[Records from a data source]
____________________

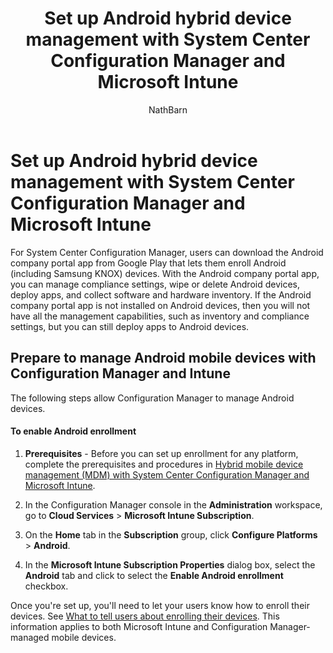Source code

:﻿---
title: "Set up Android hybrid device management with System Center Configuration Manager and Microsoft Intune"
ms.custom: na
ms.date: 06/29/2016
ms.prod: configuration-manager
ms.reviewer: na
ms.suite: na
ms.technology: 
  - configmgr-hybrid
ms.tgt_pltfrm: na
ms.topic: get-started-article
ms.assetid: c517fe34-0130-465b-a020-bdb555878778
caps.latest.revision: 9
caps.handback.revision: 0
author: NathBarn

---
# Set up Android hybrid device management with System Center Configuration Manager and Microsoft Intune
For System Center Configuration Manager, users can download the Android company portal app from Google Play that lets them enroll Android (including Samsung KNOX) devices. With the Android company portal app, you can manage compliance settings, wipe or delete Android devices, deploy apps, and collect software and hardware inventory. If the Android company portal app is not installed on Android devices, then you will not have all the management capabilities, such as inventory and compliance settings, but you can still deploy apps to Android devices.  
  
## Prepare to manage Android mobile devices with Configuration Manager and Intune  
 The following steps allow Configuration Manager to manage Android devices.  
  
#### To enable Android enrollment  
  
1.  **Prerequisites** - Before you can set up enrollment for any platform, complete the prerequisites and procedures in [Hybrid mobile device management (MDM) with System Center Configuration Manager and Microsoft Intune](../../mdm/plan-design/hybrid-mobile-device-management.md).  
  
2.  In the Configuration Manager console in the **Administration** workspace, go to **Cloud Services** > **Microsoft Intune Subscription**.  
  
3.  On the **Home** tab in the **Subscription** group, click **Configure Platforms** > **Android**.  
  
4.  In the **Microsoft Intune Subscription Properties** dialog box, select the **Android** tab and click to select the **Enable Android enrollment** checkbox.  
  
 Once you're set up, you'll need to let your users know how to enroll their devices. See [What to tell users about enrolling their devices](https://technet.microsoft.com/library/dn948527.aspx). This information applies to both Microsoft Intune and Configuration Manager-managed mobile devices.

____________________

Exercise requirements.
Take the lines above from the top of the records through the one with "# Set up Android" and repeat them exactly, without any pictures.

Response box.
Source code

:﻿---
title: "Set up Android hybrid device management with System Center Configuration Manager and Microsoft Intune"
ms.custom: na
ms.date: 06/29/2016
ms.prod: configuration-manager
ms.reviewer: na
ms.suite: na
ms.technology: 
  - configmgr-hybrid
ms.tgt_pltfrm: na
ms.topic: get-started-article
ms.assetid: c517fe34-0130-465b-a020-bdb555878778
caps.latest.revision: 9
caps.handback.revision: 0
author: NathBarn

---
# Set up Android hybrid device management with System Center Configuration Manager and Microsoft Intune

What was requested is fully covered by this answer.